Re: [PATCH v4 15/20] ext4: use ext4_zero_partial_blocks in punch_hole

Lukáš Czerner <lczerner@xxxxxxxxxx> · Mon, 17 Jun 2013 14:46:29 +0200 (CEST)

On Mon, 17 Jun 2013, Theodore Ts'o wrote:

> Date: Mon, 17 Jun 2013 08:25:18 -0400
> From: Theodore Ts'o <tytso@xxxxxxx>
> To: Lukáš Czerner <lczerner@xxxxxxxxxx>
> Cc: linux-ext4@xxxxxxxxxxxxxxx
> Subject: Re: [PATCH v4 15/20] ext4: use ext4_zero_partial_blocks in punch_hole
> 
> On Mon, Jun 17, 2013 at 11:08:32AM +0200, Lukáš Czerner wrote:
> > > Correction...  reverting patches #15 through #19 (which is what I did in
> > > the dev-with-revert branch found on ext4.git) causes the problem to go
> > > away in the nojournal case, but it causes a huge number of other
> > > problems.  Some of the reverts weren't clean, so it's possible I
> > > screwed up one of the reverts.  It's also possible that only applying
> > > part of this series leaves the tree in an unstable state.
> > > 
> > > I'd much rather figure out how to fix the problem on the dev branch,
> > > so thank you for looking into this!
> > 
> > Wow, this looks bad. Theoretically reverting patches %15 through
> > #19 should not have any real impact. So far I do not see what is
> > causing that, but I am looking into this.
> 
> I've been looking into this more intensively over the weekend.  I'm
> now beginning to think we have had a pre-existing race, and the
> changes in question has simply changed the timing.  I tried a version
> of the dev branch (you can find it as the branch dev2 in my
> kernel.org's ext4.git tree) which only had patches 1 through 10 of the
> invalidate page range patches (dropping patches 11 through 20), and I
> found that generic/300 was failing in the configuration ext3 (a file
> system with nodelalloc, no flex_bg, and no extents).  I also found
> the same failure with a 3.10-rc2 configuration.
> 
> The your changes seem to make generic/300 failure consistently for me
> using the nojournal configuration, but looking at patches in question,
> I don't think they could have directly caused the problem.  Instead, I
> think they just changed the timing to unmask the problem.

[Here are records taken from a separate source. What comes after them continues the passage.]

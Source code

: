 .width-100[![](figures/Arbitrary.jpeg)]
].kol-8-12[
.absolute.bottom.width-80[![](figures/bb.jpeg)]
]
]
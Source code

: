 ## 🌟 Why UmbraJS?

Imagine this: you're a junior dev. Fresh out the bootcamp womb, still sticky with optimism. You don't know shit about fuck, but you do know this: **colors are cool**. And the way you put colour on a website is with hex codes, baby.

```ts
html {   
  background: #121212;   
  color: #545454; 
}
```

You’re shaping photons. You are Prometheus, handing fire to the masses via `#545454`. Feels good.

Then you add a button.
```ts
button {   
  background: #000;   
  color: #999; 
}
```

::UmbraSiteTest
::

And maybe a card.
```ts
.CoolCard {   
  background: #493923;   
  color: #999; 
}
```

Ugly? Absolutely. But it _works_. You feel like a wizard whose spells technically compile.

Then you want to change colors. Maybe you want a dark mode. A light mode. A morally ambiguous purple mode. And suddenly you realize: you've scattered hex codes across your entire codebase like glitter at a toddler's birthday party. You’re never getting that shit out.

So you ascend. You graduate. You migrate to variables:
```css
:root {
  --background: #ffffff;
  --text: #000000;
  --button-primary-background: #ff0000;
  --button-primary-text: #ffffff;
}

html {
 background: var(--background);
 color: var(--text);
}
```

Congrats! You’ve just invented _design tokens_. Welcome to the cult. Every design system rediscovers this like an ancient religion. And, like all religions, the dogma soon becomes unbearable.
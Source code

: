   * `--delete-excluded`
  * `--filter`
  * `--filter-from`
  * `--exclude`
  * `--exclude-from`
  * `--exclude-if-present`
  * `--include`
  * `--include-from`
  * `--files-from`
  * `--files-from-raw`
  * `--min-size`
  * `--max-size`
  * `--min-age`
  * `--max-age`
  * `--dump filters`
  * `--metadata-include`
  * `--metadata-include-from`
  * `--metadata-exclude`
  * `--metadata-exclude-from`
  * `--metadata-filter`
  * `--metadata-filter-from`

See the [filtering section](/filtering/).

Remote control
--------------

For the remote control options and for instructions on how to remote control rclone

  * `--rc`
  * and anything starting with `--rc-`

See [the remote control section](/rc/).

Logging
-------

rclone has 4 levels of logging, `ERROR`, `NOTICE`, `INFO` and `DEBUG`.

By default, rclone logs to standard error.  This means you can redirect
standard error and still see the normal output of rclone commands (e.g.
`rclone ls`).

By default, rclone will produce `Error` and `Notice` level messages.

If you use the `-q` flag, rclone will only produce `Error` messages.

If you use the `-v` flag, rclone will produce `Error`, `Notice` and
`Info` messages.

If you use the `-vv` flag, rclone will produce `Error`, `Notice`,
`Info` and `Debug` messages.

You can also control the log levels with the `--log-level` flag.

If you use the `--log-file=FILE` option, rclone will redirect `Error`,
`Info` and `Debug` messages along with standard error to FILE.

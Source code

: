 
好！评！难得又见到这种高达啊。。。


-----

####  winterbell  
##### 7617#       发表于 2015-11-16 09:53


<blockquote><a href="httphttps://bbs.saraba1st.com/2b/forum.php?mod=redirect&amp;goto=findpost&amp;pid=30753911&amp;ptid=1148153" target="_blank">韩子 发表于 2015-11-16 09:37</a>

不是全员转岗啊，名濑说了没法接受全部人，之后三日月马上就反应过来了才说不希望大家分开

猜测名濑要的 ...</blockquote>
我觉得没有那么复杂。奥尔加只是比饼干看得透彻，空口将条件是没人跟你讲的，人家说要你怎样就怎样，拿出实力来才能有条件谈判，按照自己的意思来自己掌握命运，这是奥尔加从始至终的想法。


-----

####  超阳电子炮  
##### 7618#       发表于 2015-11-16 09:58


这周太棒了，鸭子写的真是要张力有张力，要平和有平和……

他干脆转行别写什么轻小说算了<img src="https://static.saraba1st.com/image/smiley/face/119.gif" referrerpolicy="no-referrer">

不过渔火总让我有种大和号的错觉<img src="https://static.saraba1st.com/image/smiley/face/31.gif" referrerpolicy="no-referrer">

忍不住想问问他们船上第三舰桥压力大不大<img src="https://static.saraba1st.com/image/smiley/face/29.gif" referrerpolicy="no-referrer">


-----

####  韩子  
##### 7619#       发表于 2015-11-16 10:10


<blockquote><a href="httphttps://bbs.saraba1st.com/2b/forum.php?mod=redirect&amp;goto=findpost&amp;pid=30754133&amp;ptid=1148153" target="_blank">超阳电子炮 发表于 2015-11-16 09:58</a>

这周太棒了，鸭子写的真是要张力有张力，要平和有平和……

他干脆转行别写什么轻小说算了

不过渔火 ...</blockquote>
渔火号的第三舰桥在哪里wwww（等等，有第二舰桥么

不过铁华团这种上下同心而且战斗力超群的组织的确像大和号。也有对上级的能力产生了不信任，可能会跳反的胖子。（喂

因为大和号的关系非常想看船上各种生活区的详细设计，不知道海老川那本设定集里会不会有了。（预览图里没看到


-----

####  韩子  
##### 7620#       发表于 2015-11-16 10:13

Ok, I though that there is something weird because patches #1-#14
should not cause anything like that and from my testing (see my
previous mail) it really seems it does not cause it, at least not
directly.

> 
> Given that I've seen generic/300 test failures in various different
> baselines going all the way back to 3.9-rc4, this isn't a recent
> regression.  And given that it does seem to be timing sensitive,
> bisecting it is going to be difficult.  On the other hand, given that
> using the dev (or master) branch, generic/300 is failing with a
> greater than 70% probability using kvm with 2 cpu's, 2 megs of RAM and
> 5400 rpm laptop drives in nojournal mode, the fact that it's
> reproducing relatively reliably hopefully will make it easier to find
> the problem.

As mentioned in previous email test generic/300 runs without any
problems (even in the loop) without journal with patches #1 through
#14 applied on 3.10-rc2 (c7788792a5e7b0d5d7f96d0766b4cb6112d47d75).
This is on kvm with 24 cpu's, 8GB of RAM (I suppose you're not using
2MB of ram in your setup, but rather 2GB :) and server drives with
linear lvm on top of it.

-Lukas

> 
> > I see that there are problems in other mode, not just nojournal. Are
> > those caused by this as well, or are you seeing those even without
> > the patchset ?
> 
> I think the other problems in my dev-with-revert branch was caused by
> some screw up on my part when did the revert using git.  I found that
> dropping the patches from a copy of the guilt patch stack, and then
> applying all of the patches except for the last half of the invalidate
> page range patch series, resulted in a clean branch that didn't have
> any of these failures.  It's what I should have done late last week,
> instead of trying to use "git revert".
> 
> Cheers,
> 
> 					- Ted
>